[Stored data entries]
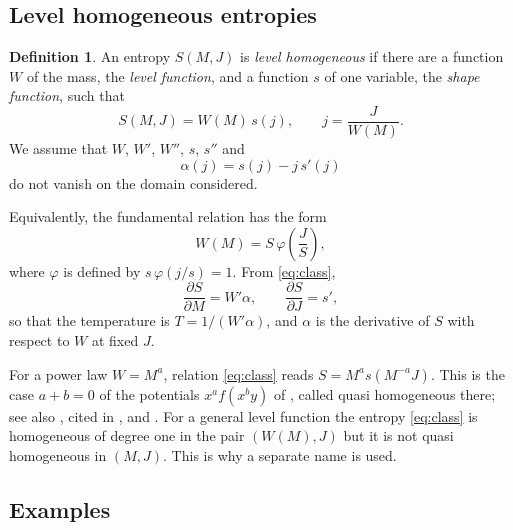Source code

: \documentclass[11pt]{article}
\theoremstyle{definition}
\newtheorem{definition}{Definition}
\theoremstyle{remark}
\begin{document}
\subsection{Level homogeneous entropies}

\begin{definition}\label{def:lh}
An entropy $S(M,J)$ is \emph{level homogeneous} if there are a function $W$ of the mass, the \emph{level function}, and a function $s$ of one variable, the \emph{shape function}, such that
\begin{equation}\label{eq:class}
S(M,J)=W(M)\,s(j),\qquad j=\frac{J}{W(M)} .
\end{equation}
We assume that $W$, $W'$, $W''$, $s$, $s''$ and
\begin{equation}\label{eq:alpha}
\alpha(j)=s(j)-j\,s'(j)
\end{equation}
do not vanish on the domain considered.
\end{definition}

Equivalently, the fundamental relation has the form
\begin{equation}\label{eq:phi}
W(M)=S\,\varphi\!\left(\frac{J}{S}\right),
\end{equation}
where $\varphi$ is defined by $s\,\varphi(j/s)=1$. From \eqref{eq:class},
\begin{equation}\label{eq:first}
\frac{\partial S}{\partial M}=W'\alpha,\qquad \frac{\partial S}{\partial J}=s' ,
\end{equation}
so that the temperature is $T=1/(W'\alpha)$, and $\alpha$ is the derivative of $S$ with respect to $W$ at fixed $J$.

For a power law $W=M^{a}$, relation \eqref{eq:class} reads $S=M^{a}s(M^{-a}J)$. This is the case $a+b=0$ of the potentials $x^{a}f(x^{b}y)$ of \cite{ABP06}, called quasi homogeneous there; see also \cite{HS}, cited in \cite{ABP06}, and \cite{Que}. For a general level function the entropy \eqref{eq:class} is homogeneous of degree one in the pair $(W(M),J)$ but it is not quasi homogeneous in $(M,J)$. This is why a separate name is used.

\subsection{Examples}\label{sec:examples}
\end{document}
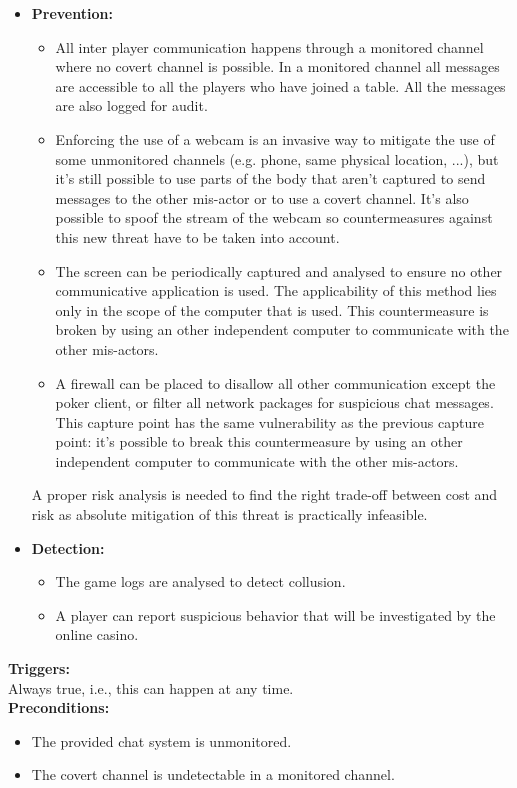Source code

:\documentclass[a4paper,11pt]{report}
\begin{document}
\begin{itemize}
\item \textbf{Prevention:}
\begin{itemize}
\item All inter player communication happens through a monitored channel where no covert channel is possible. In a monitored channel all messages are accessible to all the players who have joined a table. All the messages are also logged for audit.
\item Enforcing the use of a webcam is an invasive way to mitigate the use of some unmonitored channels (e.g. phone, same physical location, ...), but it's still possible to use parts of the body that aren't captured to send messages to the other mis-actor or to use a covert channel. It's also possible to spoof the stream of the webcam so countermeasures against this new threat have to be taken into account.
\item The screen can be periodically captured and analysed to ensure no other communicative application is used. The applicability of this method lies only in the scope of the computer that is used. This countermeasure is broken by using an other independent computer to communicate with the other mis-actors.
\item A firewall can be placed to disallow all other communication except the poker client, or filter all network packages for suspicious chat messages. This capture point has the same vulnerability as the previous capture point: it's possible to break this countermeasure by using an other independent computer to communicate with the other mis-actors.
\end{itemize}
A proper risk analysis is needed to find the right trade-off between cost and risk as absolute mitigation of this threat is practically infeasible.
\item \textbf{Detection:}
\begin{itemize}
\item The game logs are analysed to detect collusion.
\item A player can report suspicious behavior that will be investigated by the online casino.
\end{itemize}
\end{itemize}
\textbf{Triggers:}\\
Always true, i.e., this can happen at any time. \\
\textbf{Preconditions:}
\begin{itemize}
\item The provided chat system is unmonitored.
\item The covert channel is undetectable in a monitored channel.
\end{itemize}
\end{document}
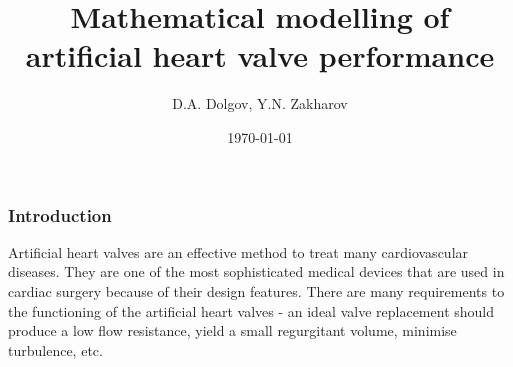 \documentclass[14pt]{beamer}
\title[Modeling of heart valve]{Mathematical modelling of artificial heart valve performance}
\date{\today}
\author[D.A. Dolgov]{D.A. Dolgov, Y.N. Zakharov}
\institute{
    Kemerovo State University\\
    \vspace{0.7cm}
    \vspace{0.7cm}
}
\begin{document}
\begin{otherlanguage}{english}
\maketitle
\end{otherlanguage}

\begin{frame}
\frametitle{Introduction}
Artificial heart valves are an effective method to treat many cardiovascular
diseases. They are one of the most sophisticated medical devices that are used
in cardiac surgery because of their design features. There are many
requirements to the functioning of the artificial heart valves - an ideal valve
replacement should produce a low flow resistance, yield a small regurgitant
volume, minimise turbulence, etc.
\end{frame}
\end{document}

__EXERCISE OBJECTIVE__:
Scan the records above for the string "player", then copy each line where it turns up.

__REPLY__:
\item All inter player communication happens through a monitored channel where no covert channel is possible. In a monitored channel all messages are accessible to all the players who have joined a table. All the messages are also logged for audit.
\item A player can report suspicious behavior that will be investigated by the online casino.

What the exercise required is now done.